══ Provided information ══

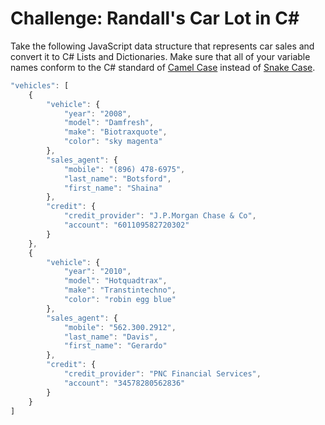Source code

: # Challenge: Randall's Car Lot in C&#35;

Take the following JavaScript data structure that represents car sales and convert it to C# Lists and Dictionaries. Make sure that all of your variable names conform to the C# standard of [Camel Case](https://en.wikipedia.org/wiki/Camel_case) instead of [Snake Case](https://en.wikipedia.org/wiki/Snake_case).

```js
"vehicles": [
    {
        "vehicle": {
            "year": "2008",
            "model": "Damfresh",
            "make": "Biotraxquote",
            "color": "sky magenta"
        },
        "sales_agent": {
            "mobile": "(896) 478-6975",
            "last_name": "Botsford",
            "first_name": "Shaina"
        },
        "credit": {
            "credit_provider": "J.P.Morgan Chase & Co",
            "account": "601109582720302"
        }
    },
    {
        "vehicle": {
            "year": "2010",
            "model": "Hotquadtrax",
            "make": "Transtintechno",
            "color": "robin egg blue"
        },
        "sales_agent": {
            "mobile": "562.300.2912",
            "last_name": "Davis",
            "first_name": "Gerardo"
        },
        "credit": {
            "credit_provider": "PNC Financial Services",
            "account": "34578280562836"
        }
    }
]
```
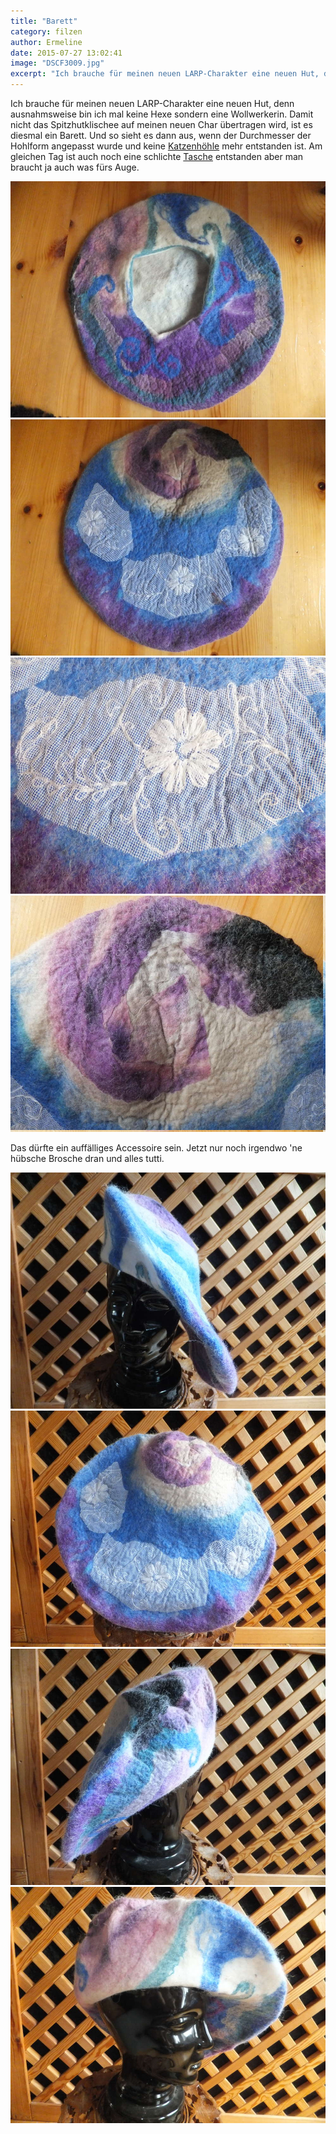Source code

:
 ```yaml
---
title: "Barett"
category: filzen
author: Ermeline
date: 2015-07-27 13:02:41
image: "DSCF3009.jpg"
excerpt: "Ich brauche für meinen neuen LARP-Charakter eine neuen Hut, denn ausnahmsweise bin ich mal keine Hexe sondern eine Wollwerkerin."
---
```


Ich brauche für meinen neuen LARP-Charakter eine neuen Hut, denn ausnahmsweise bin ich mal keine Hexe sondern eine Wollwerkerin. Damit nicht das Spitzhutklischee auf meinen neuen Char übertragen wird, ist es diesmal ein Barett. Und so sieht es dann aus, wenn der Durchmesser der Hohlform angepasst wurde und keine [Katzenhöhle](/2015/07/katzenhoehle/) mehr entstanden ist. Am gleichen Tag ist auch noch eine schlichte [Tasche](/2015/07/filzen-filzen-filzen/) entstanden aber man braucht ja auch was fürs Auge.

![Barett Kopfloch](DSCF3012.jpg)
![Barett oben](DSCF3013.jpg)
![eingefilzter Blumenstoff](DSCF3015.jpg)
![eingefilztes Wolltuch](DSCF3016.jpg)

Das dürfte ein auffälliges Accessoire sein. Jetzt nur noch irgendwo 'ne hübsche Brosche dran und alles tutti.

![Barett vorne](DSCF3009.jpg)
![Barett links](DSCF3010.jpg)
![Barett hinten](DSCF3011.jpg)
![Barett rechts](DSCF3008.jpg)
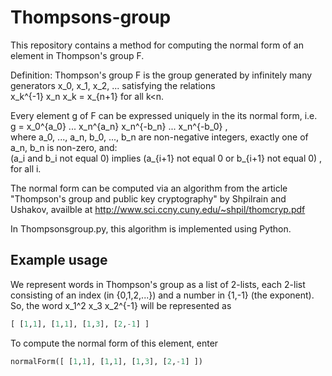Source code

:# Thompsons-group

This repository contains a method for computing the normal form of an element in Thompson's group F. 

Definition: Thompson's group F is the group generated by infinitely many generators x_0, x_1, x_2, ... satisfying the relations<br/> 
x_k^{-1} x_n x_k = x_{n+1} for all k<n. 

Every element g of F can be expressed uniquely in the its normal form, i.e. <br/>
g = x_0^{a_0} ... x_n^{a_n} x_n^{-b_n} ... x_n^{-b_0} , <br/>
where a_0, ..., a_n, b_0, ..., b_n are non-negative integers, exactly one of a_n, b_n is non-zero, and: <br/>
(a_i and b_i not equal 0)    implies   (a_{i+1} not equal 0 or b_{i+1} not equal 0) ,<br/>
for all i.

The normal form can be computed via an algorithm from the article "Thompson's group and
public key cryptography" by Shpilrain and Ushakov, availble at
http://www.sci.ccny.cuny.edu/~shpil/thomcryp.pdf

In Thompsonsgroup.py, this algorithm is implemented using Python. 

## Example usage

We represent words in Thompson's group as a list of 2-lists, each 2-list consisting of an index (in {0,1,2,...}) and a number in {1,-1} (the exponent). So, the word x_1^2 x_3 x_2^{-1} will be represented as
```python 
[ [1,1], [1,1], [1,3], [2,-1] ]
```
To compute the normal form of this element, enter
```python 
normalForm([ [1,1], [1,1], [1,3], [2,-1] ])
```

═══

• [Exercise goal]: Please set down every record above exactly as it appears, leaving out the pictures.

• [Solution to the problem]:
Source code

: # Challenge: Randall's Car Lot in C&#35;

Take the following JavaScript data structure that represents car sales and convert it to C# Lists and Dictionaries. Make sure that all of your variable names conform to the C# standard of [Camel Case](https://en.wikipedia.org/wiki/Camel_case) instead of [Snake Case](https://en.wikipedia.org/wiki/Snake_case).

```js
"vehicles": [
    {
        "vehicle": {
            "year": "2008",
            "model": "Damfresh",
            "make": "Biotraxquote",
            "color": "sky magenta"
        },
        "sales_agent": {
            "mobile": "(896) 478-6975",
            "last_name": "Botsford",
            "first_name": "Shaina"
        },
        "credit": {
            "credit_provider": "J.P.Morgan Chase & Co",
            "account": "601109582720302"
        }
    },
    {
        "vehicle": {
            "year": "2010",
            "model": "Hotquadtrax",
            "make": "Transtintechno",
            "color": "robin egg blue"
        },
        "sales_agent": {
            "mobile": "562.300.2912",
            "last_name": "Davis",
            "first_name": "Gerardo"
        },
        "credit": {
            "credit_provider": "PNC Financial Services",
            "account": "34578280562836"
        }
    }
]
```
Source code

:
 ```yaml
---
title: "Barett"
category: filzen
author: Ermeline
date: 2015-07-27 13:02:41
image: "DSCF3009.jpg"
excerpt: "Ich brauche für meinen neuen LARP-Charakter eine neuen Hut, denn ausnahmsweise bin ich mal keine Hexe sondern eine Wollwerkerin."
---
```


Ich brauche für meinen neuen LARP-Charakter eine neuen Hut, denn ausnahmsweise bin ich mal keine Hexe sondern eine Wollwerkerin. Damit nicht das Spitzhutklischee auf meinen neuen Char übertragen wird, ist es diesmal ein Barett. Und so sieht es dann aus, wenn der Durchmesser der Hohlform angepasst wurde und keine [Katzenhöhle](/2015/07/katzenhoehle/) mehr entstanden ist. Am gleichen Tag ist auch noch eine schlichte [Tasche](/2015/07/filzen-filzen-filzen/) entstanden aber man braucht ja auch was fürs Auge.

![Barett Kopfloch](DSCF3012.jpg)
![Barett oben](DSCF3013.jpg)
![eingefilzter Blumenstoff](DSCF3015.jpg)
![eingefilztes Wolltuch](DSCF3016.jpg)

Das dürfte ein auffälliges Accessoire sein. Jetzt nur noch irgendwo 'ne hübsche Brosche dran und alles tutti.

![Barett vorne](DSCF3009.jpg)
![Barett links](DSCF3010.jpg)
![Barett hinten](DSCF3011.jpg)
![Barett rechts](DSCF3008.jpg)
Source code

:# Thompsons-group

This repository contains a method for computing the normal form of an element in Thompson's group F. 

Definition: Thompson's group F is the group generated by infinitely many generators x_0, x_1, x_2, ... satisfying the relations<br/> 
x_k^{-1} x_n x_k = x_{n+1} for all k<n. 

Every element g of F can be expressed uniquely in the its normal form, i.e. <br/>
g = x_0^{a_0} ... x_n^{a_n} x_n^{-b_n} ... x_n^{-b_0} , <br/>
where a_0, ..., a_n, b_0, ..., b_n are non-negative integers, exactly one of a_n, b_n is non-zero, and: <br/>
(a_i and b_i not equal 0)    implies   (a_{i+1} not equal 0 or b_{i+1} not equal 0) ,<br/>
for all i.

The normal form can be computed via an algorithm from the article "Thompson's group and
public key cryptography" by Shpilrain and Ushakov, availble at
http://www.sci.ccny.cuny.edu/~shpil/thomcryp.pdf

In Thompsonsgroup.py, this algorithm is implemented using Python. 

## Example usage

We represent words in Thompson's group as a list of 2-lists, each 2-list consisting of an index (in {0,1,2,...}) and a number in {1,-1} (the exponent). So, the word x_1^2 x_3 x_2^{-1} will be represented as
```python 
[ [1,1], [1,1], [1,3], [2,-1] ]
```
To compute the normal form of this element, enter
```python 
normalForm([ [1,1], [1,1], [1,3], [2,-1] ])
```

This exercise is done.